Data to process.
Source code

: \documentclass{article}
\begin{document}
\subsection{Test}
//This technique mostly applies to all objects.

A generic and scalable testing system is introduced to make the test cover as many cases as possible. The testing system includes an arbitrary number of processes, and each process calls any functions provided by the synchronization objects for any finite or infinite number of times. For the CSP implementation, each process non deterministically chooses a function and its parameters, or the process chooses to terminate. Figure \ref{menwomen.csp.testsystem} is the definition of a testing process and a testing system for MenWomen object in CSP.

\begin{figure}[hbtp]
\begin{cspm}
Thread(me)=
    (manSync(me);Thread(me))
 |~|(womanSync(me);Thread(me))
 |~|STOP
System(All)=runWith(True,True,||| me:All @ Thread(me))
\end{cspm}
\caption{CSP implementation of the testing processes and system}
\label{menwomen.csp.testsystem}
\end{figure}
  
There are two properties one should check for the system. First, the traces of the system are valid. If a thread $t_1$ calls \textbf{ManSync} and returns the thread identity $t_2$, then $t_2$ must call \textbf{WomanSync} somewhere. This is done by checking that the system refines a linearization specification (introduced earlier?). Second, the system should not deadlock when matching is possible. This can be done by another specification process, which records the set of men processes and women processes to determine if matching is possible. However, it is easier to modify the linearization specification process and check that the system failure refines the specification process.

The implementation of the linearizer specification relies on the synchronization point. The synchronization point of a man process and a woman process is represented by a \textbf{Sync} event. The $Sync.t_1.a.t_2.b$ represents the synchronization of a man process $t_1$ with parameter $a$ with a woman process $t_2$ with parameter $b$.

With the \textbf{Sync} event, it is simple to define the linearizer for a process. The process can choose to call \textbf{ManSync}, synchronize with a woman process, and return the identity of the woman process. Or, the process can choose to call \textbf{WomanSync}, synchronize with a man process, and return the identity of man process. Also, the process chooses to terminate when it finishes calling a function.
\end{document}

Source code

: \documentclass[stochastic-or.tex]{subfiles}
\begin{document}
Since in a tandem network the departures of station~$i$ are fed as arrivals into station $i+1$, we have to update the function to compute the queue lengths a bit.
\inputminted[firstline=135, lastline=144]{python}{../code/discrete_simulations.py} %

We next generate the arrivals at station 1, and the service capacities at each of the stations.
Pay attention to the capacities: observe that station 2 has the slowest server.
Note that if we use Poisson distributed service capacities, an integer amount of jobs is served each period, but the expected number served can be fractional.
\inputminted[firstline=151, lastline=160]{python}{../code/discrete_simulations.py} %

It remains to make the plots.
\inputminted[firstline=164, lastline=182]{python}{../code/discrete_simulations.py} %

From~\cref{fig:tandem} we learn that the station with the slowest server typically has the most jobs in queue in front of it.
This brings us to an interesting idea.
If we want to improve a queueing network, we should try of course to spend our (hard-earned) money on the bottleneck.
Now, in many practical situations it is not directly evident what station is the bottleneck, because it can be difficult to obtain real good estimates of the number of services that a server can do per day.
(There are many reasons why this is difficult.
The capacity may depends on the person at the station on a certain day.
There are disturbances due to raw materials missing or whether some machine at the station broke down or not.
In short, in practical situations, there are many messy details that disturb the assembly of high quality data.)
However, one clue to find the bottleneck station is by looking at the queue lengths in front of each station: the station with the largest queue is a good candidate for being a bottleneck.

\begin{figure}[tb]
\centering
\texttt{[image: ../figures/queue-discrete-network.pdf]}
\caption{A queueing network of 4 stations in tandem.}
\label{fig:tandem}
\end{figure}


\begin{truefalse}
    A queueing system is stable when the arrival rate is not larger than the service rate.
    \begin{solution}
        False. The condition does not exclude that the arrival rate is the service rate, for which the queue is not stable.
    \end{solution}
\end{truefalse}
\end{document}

What you will do.
From start to finish, retype the records above with complete accuracy.

Exercise answer.
Source code

: \documentclass{article}
\begin{document}
\subsection{Test}
//This technique mostly applies to all objects.

A generic and scalable testing system is introduced to make the test cover as many cases as possible. The testing system includes an arbitrary number of processes, and each process calls any functions provided by the synchronization objects for any finite or infinite number of times. For the CSP implementation, each process non deterministically chooses a function and its parameters, or the process chooses to terminate. Figure \ref{menwomen.csp.testsystem} is the definition of a testing process and a testing system for MenWomen object in CSP.

\begin{figure}[hbtp]
\begin{cspm}
Thread(me)=
    (manSync(me);Thread(me))
 |~|(womanSync(me);Thread(me))
 |~|STOP
System(All)=runWith(True,True,||| me:All @ Thread(me))
\end{cspm}
\caption{CSP implementation of the testing processes and system}
\label{menwomen.csp.testsystem}
\end{figure}
  
There are two properties one should check for the system. First, the traces of the system are valid. If a thread $t_1$ calls \textbf{ManSync} and returns the thread identity $t_2$, then $t_2$ must call \textbf{WomanSync} somewhere. This is done by checking that the system refines a linearization specification (introduced earlier?). Second, the system should not deadlock when matching is possible. This can be done by another specification process, which records the set of men processes and women processes to determine if matching is possible. However, it is easier to modify the linearization specification process and check that the system failure refines the specification process.

The implementation of the linearizer specification relies on the synchronization point. The synchronization point of a man process and a woman process is represented by a \textbf{Sync} event. The $Sync.t_1.a.t_2.b$ represents the synchronization of a man process $t_1$ with parameter $a$ with a woman process $t_2$ with parameter $b$.

With the \textbf{Sync} event, it is simple to define the linearizer for a process. The process can choose to call \textbf{ManSync}, synchronize with a woman process, and return the identity of the woman process. Or, the process can choose to call \textbf{WomanSync}, synchronize with a man process, and return the identity of man process. Also, the process chooses to terminate when it finishes calling a function.
\end{document}

Source code

: \documentclass[stochastic-or.tex]{subfiles}
\begin{document}
Since in a tandem network the departures of station~$i$ are fed as arrivals into station $i+1$, we have to update the function to compute the queue lengths a bit.
\inputminted[firstline=135, lastline=144]{python}{../code/discrete_simulations.py} %

We next generate the arrivals at station 1, and the service capacities at each of the stations.
Pay attention to the capacities: observe that station 2 has the slowest server.
Note that if we use Poisson distributed service capacities, an integer amount of jobs is served each period, but the expected number served can be fractional.
\inputminted[firstline=151, lastline=160]{python}{../code/discrete_simulations.py} %

It remains to make the plots.
\inputminted[firstline=164, lastline=182]{python}{../code/discrete_simulations.py} %

From~\cref{fig:tandem} we learn that the station with the slowest server typically has the most jobs in queue in front of it.
This brings us to an interesting idea.
If we want to improve a queueing network, we should try of course to spend our (hard-earned) money on the bottleneck.
Now, in many practical situations it is not directly evident what station is the bottleneck, because it can be difficult to obtain real good estimates of the number of services that a server can do per day.
(There are many reasons why this is difficult.
The capacity may depends on the person at the station on a certain day.
There are disturbances due to raw materials missing or whether some machine at the station broke down or not.
In short, in practical situations, there are many messy details that disturb the assembly of high quality data.)
However, one clue to find the bottleneck station is by looking at the queue lengths in front of each station: the station with the largest queue is a good candidate for being a bottleneck.

\begin{figure}[tb]
\centering
\texttt{[image: ../figures/queue-discrete-network.pdf]}
\caption{A queueing network of 4 stations in tandem.}
\label{fig:tandem}
\end{figure}


\begin{truefalse}
    A queueing system is stable when the arrival rate is not larger than the service rate.
    \begin{solution}
        False. The condition does not exclude that the arrival rate is the service rate, for which the queue is not stable.
    \end{solution}
\end{truefalse}
\end{document}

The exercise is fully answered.